Tavistock Centre Closes: What This Means For Trans Kids

NHS Announces Tavistock Centre Will Close Next Spring

The Tavistock Centre is the UK’s only clinic dedicated to gender identity in children and young people. But this week, the NHS has closed the clinic due to a barrage of public complaints and a damaging independent review. Although the closure has sparked a positive response from many trans parents, many are concerned that it’s another negative media story, which will inevitably be used to further attack the community. 

Tavistock Centre

Tavistock Centre (Sky News Australia)

In the Spring of 2022, the Tavistock Centre was ordered to close by Tavistock and Portman NHS Foundation Trust. Now, plans for a more holistic approach to tending to trans kids will be drawn up, to combat the rise in referrals. Dr Hillary Cass, who led the independent review, stressed how the clinic was “at considerable risk of poor mental health and distress.” She also declared the clinic was not “a safe or viable long-term option.” 

The new trans youth centres will be open in 2023, with London and the North West of England being the initial locations.

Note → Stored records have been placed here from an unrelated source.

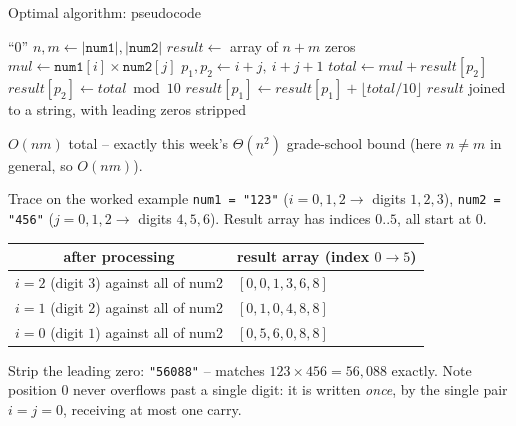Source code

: \documentclass[11pt,aspectratio=169]{beamer}
\begin{document}
\begin{frame}{Optimal algorithm: pseudocode}
  \footnotesize
  \begin{algorithmic}[1]
       \Return ``0'' \EndIf
      \State $n, m \gets |\texttt{num1}|, |\texttt{num2}|$
      \State $result \gets$ array of $n+m$ zeros
          \State $mul \gets \texttt{num1}[i] \times \texttt{num2}[j]$
          \State $p_1, p_2 \gets i+j,\ i+j+1$
          \State $total \gets mul + result[p_2]$
          \State $result[p_2] \gets total \bmod 10$
          \State $result[p_1] \gets result[p_1] + \lfloor total / 10 \rfloor$
        \EndFor
      \EndFor
      \State \Return $result$ joined to a string, with leading zeros stripped
    \EndFunction
  \end{algorithmic}
  $O(nm)$ total -- exactly this week's $\Theta(n^2)$ grade-school bound (here $n\ne m$ in
  general, so $O(nm)$).
\end{frame}

\begin{frame}{Trace on the worked example}
  \small
  \texttt{num1 = "123"} ($i=0,1,2 \to$ digits $1,2,3$), \texttt{num2 = "456"}
  ($j=0,1,2 \to$ digits $4,5,6$). Result array has indices $0..5$, all start at $0$.
  \begin{center}
  \begin{tabular}{@{}cl@{}}
    \toprule
    after processing & result array (index $0\to5$) \\
    \midrule
    $i=2$ (digit $3$) against all of num2 & $[0,0,1,3,6,8]$ \\
    $i=1$ (digit $2$) against all of num2 & $[0,1,0,4,8,8]$ \\
    $i=0$ (digit $1$) against all of num2 & $[0,5,6,0,8,8]$ \\
    \bottomrule
  \end{tabular}
  \end{center}
  Strip the leading zero: \texttt{"56088"} -- matches $123 \times 456 = 56{,}088$ exactly.
  Note position $0$ never overflows past a single digit: it is written \emph{once},
  by the single pair $i{=}j{=}0$, receiving at most one carry.
\end{frame}
\end{document}
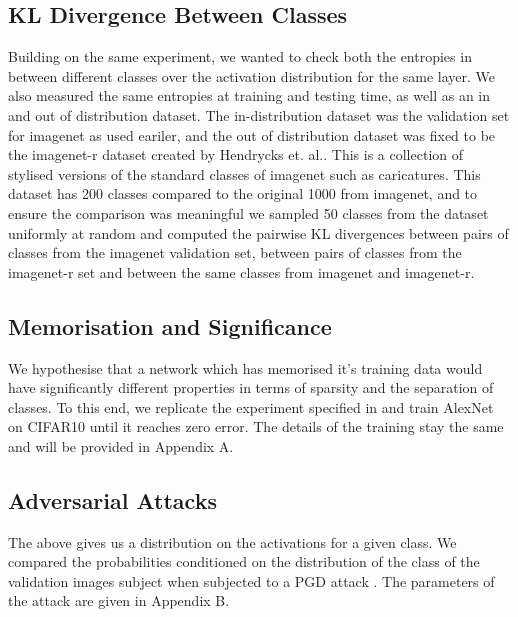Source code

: \documentclass{article}
\begin{document}
        \subsection{KL Divergence Between Classes}
            Building on the same experiment, we wanted to check both the entropies in between different classes over the activation distribution for the same layer. We also measured the same entropies at training and testing time, as well as an in and out of distribution dataset. The in-distribution dataset was the validation set for imagenet as used eariler, and the out of distribution dataset was fixed to be the imagenet-r dataset created by Hendrycks et. al.\cite{hendrycks2021facesrobustnesscriticalanalysis}. This is a collection of stylised versions of the standard classes of imagenet such as caricatures. This dataset has 200 classes compared to the original 1000 from imagenet, and to ensure the comparison was meaningful we sampled 50 classes from the dataset uniformly at random and computed the pairwise KL divergences between pairs of classes from the imagenet validation set, between pairs of classes from the imagenet-r set and between the same classes from imagenet and imagenet-r. 
        
        \subsection{Memorisation and Significance}
            We hypothesise that a network which has memorised it's training data would have significantly different properties in terms of sparsity and the separation of classes. To this end, we replicate the experiment specified in \cite{zhang2017understandingdeeplearningrequires} and train AlexNet on CIFAR10 until it reaches zero error. The details of the training stay the same and will be provided in Appendix A. 
        
        \subsection{Adversarial Attacks}
            The above gives us a distribution on the activations for a given class. We compared the probabilities conditioned on the distribution of the class of the validation images subject when subjected to a PGD attack \cite{madry2019deeplearningmodelsresistant}. The parameters of the attack are given in Appendix B. 
        
\end{document}
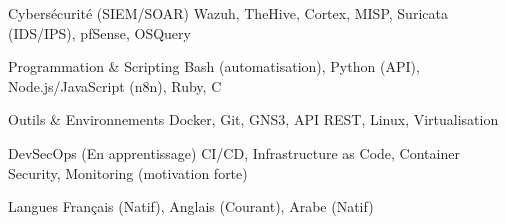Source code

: 
\begin{cvskills}

    \cvskill
    {Cybersécurité (SIEM/SOAR)} %
    {Wazuh, TheHive, Cortex, MISP, Suricata (IDS/IPS), pfSense, OSQuery} %

    \cvskill
    {Programmation \& Scripting} %
    {Bash (automatisation), Python (API), Node.js/JavaScript (n8n), Ruby, C} %

    \cvskill
    {Outils \& Environnements} %
    {Docker, Git, GNS3, API REST, Linux, Virtualisation} %

    \cvskill
    {DevSecOps (En apprentissage)} %
    {CI/CD, Infrastructure as Code, Container Security, Monitoring (motivation forte)} %

    \cvskill
    {Langues} %
    {Français (Natif), Anglais (Courant), Arabe (Natif)} %

\end{cvskills}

These specialist holistic services will aim to help those under the age of 18 who are struggling with their gender identity. They will be run in conjunction with leading children’s hospitals, such as Great Ormond Street and Alder Hey. The primary focus will be given to mental health support. Although mental health support is needed hugely in the trans community, many activists are concerned that the clinics are attempting to manage the symptoms of those struggling with their gender, rather than the core issues themselves. It’s clear that the NHS has insufficient knowledge on dealing with the transgender community, which inventively means that support is weak.

LGBTQI+ website, Pink News, recently spoke to parents of trans kids who were let down by the Tavistock Centre. One parent, Helen, said: “The fact that it was the only option available for trans kids meant that we were in this bizarre situation of publicly having to defend the Tavistock, while at the same time battling with them to try and make the situation better, either individually for a child or just generally for all kids.” Helen’s child received good support from the centre at first, after receiving puberty blockers – but the support suddenly stopped there. “From that point on, it felt like it was a little bit like they were winging it,” she said.

In the UK, support for transgender people is incredibly underfunded. At the Tavistock Youth Gender Clinic alone, requests for support were 20 times higher than a decade ago: from 250 to 5,000 plus referrals in 2021. Now, with the pending closure of the clinic, many trans and LGBTQI+ charities, like Stonewall, are concerned about the replacement messages put in place by the NHS to combat the increasing demand.